Critiquer l'esprit critique?

Les critiques de l'esprit critique

N'est-il pas contradictoire de critiquer l'esprit critique? On peut du moins critiquer une certaine conception de cet esprit critique, voire s'en prendre au rationalisme qui en constitue la foi.

Ce sera également l'occasion de se demander si, comme le croient les partisans de Condorcet, l'esprit critique suffit à faire le citoyen, quitte à laisser aux familles la tâche de l'éducation proprement dite. Il faudra donc revenir sur la différence entre Jules Ferry et Condorcet, la synthèse républicaine que propose, ou impose, J. Ferry, sans cependant mettre sur pied une Religion de la Nation, à la spartiate, du moins Sparte vue par les Révolutionnaires et Rousseau. Mais nous ne nous limiterons pas à une simple, ou plutôt complexe, analyse historique.    

C'est au nom d'exigences sociales et politiques, en particulier l'ordre nécessaire au progrès, ou encore spirituelles et morales, qu'on a dès la Révolution française, remis en cause la prédominance de l'esprit critique, caractérisé comme seulement négatif, individualiste, dissolvant. Remarquons que c'est cette même lacune de la Laïcité que les spiritualistes entendent combler...

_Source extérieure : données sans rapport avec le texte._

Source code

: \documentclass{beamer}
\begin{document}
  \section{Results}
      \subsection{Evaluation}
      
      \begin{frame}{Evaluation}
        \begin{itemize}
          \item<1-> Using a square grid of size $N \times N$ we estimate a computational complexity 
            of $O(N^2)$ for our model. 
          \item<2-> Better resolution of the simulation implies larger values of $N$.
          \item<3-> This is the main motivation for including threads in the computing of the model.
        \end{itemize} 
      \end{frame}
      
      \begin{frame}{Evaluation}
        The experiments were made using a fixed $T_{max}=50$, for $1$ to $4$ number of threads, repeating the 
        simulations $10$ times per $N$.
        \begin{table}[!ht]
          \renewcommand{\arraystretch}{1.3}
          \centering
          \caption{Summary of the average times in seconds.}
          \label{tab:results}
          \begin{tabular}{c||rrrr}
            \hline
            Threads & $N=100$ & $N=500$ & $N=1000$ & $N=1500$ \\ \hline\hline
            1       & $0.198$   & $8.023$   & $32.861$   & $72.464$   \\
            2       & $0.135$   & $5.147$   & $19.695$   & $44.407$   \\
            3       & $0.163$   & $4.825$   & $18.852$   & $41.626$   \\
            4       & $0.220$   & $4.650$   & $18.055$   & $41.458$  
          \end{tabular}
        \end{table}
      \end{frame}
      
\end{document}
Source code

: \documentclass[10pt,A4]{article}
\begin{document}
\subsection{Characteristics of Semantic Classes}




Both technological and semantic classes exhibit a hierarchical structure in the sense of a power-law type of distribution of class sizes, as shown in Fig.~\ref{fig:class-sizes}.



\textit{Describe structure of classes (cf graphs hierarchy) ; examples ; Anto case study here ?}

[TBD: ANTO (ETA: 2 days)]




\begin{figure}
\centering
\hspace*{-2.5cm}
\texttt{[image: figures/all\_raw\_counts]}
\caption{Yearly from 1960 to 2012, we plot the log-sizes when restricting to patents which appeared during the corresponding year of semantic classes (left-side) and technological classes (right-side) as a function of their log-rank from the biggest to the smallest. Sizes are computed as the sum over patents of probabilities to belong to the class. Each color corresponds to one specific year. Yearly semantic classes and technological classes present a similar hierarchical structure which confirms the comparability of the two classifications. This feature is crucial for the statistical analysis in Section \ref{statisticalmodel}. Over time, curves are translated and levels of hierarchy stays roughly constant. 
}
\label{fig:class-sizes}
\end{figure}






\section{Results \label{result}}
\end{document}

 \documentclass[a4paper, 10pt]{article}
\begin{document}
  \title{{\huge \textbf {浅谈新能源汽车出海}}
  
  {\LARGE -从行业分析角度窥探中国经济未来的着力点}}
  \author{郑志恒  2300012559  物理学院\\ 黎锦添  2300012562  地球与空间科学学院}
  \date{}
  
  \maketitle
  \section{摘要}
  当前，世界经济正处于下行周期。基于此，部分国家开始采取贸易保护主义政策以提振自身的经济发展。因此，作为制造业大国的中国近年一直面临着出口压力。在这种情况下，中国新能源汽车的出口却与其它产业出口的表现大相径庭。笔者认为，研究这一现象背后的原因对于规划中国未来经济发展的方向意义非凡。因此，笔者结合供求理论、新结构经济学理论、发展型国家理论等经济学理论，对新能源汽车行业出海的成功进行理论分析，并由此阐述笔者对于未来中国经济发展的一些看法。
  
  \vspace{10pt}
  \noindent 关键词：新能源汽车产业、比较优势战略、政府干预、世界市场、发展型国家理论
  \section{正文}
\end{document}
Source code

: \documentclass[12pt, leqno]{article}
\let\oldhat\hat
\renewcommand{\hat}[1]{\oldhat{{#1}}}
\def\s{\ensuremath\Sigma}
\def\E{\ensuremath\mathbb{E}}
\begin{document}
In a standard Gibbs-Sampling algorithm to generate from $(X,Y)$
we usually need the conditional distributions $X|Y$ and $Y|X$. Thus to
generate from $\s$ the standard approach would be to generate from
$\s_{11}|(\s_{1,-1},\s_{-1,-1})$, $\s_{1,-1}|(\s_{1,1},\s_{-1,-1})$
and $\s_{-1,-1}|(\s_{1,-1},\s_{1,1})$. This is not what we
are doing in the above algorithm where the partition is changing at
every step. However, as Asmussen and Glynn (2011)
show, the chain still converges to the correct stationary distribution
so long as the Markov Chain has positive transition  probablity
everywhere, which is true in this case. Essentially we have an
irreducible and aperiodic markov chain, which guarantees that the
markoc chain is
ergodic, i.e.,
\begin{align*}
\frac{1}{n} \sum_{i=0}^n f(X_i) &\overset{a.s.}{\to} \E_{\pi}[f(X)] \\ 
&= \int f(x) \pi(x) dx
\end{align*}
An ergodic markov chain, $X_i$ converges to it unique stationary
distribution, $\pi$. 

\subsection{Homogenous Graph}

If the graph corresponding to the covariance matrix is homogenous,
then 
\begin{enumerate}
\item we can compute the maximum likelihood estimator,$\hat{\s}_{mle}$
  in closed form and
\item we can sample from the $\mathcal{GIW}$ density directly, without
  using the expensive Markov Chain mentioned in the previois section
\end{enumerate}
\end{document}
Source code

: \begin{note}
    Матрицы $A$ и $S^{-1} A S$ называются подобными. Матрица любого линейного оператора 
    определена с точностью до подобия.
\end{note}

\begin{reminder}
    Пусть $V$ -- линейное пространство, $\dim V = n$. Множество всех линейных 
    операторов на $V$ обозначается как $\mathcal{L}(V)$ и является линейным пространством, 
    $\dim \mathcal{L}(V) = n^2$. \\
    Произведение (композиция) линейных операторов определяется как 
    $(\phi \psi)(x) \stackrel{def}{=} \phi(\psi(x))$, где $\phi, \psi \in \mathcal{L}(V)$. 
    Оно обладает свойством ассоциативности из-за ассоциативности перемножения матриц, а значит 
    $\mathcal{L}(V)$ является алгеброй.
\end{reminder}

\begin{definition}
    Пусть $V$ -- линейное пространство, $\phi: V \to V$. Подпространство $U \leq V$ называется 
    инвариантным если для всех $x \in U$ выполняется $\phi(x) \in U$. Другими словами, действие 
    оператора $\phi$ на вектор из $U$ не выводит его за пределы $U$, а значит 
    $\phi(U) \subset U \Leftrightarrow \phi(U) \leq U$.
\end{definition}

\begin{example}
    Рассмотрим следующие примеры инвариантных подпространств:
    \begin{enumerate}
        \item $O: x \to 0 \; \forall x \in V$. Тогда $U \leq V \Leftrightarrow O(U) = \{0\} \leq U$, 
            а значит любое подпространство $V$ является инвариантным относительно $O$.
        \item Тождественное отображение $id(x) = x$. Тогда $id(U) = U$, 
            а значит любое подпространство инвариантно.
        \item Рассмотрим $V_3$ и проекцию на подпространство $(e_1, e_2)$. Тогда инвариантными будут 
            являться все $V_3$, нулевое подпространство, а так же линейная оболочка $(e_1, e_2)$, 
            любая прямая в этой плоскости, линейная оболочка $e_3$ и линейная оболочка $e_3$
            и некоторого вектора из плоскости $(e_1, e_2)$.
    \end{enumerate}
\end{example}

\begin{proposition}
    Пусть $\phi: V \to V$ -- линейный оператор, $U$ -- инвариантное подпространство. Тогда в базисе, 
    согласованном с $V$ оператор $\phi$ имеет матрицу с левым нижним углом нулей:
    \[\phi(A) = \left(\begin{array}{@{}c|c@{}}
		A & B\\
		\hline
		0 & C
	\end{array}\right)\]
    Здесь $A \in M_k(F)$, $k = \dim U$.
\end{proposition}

Les contre-révolutionnaires ont encore voulu opposer ce qui est le produit d'une longue histoire, d'une tradition, et les prétentions de la raison individuelle, de ce que Hegel nommera l'entendement. L'esprit critique serait donc à son tour l'expression d'une illusion, d'une sorte d'outrecuidance de l'individu, et de son entendement, qui se croit compétent pour juger de l'ordre du monde à l'aide de catégories finalement limitées, sans rapport suffisant avec la réalité, en particulier ses profondeurs supposées. 

On le voit, pour les adversaires du rationalisme, rationalisme supposé être le responsable du désordre révolutionnaire, l'esprit critique a une valeur toute emblématique: le rationalisme se réduirait à la seule critique, il serait incapable de toute construction, du moins solide, ou plutôt organique. Ainsi, l'esprit critique serait la (triste) vérité du rationalisme, et de la philosophie des Lumières. C'est de cette accusation que Cassirer, par exemple, entend la laver.

On peut plus simplement estimer que l'esprit critique, ou même le rationalisme d'entendement, sont incomplets en eux-mêmes, qu'ils ont donc besoin d'un complément, sans doute de l'ordre du sentiment, ou encore de l'intuition. Nous ne parlerons pas de la théologie rationnelle, ou sur-rationnelle, de Hegel. 

On peut pour simplifier évoquer deux stratégies possibles: ou bien l'on se réfère à certains absolus, comme le Divin ou la Société, ou encore la Nation, qu'on entend soustraire à toute critique; ou bien l'on dénonce le caractère secrètement dogmatique de l'esprit critique, en particulier de son école.   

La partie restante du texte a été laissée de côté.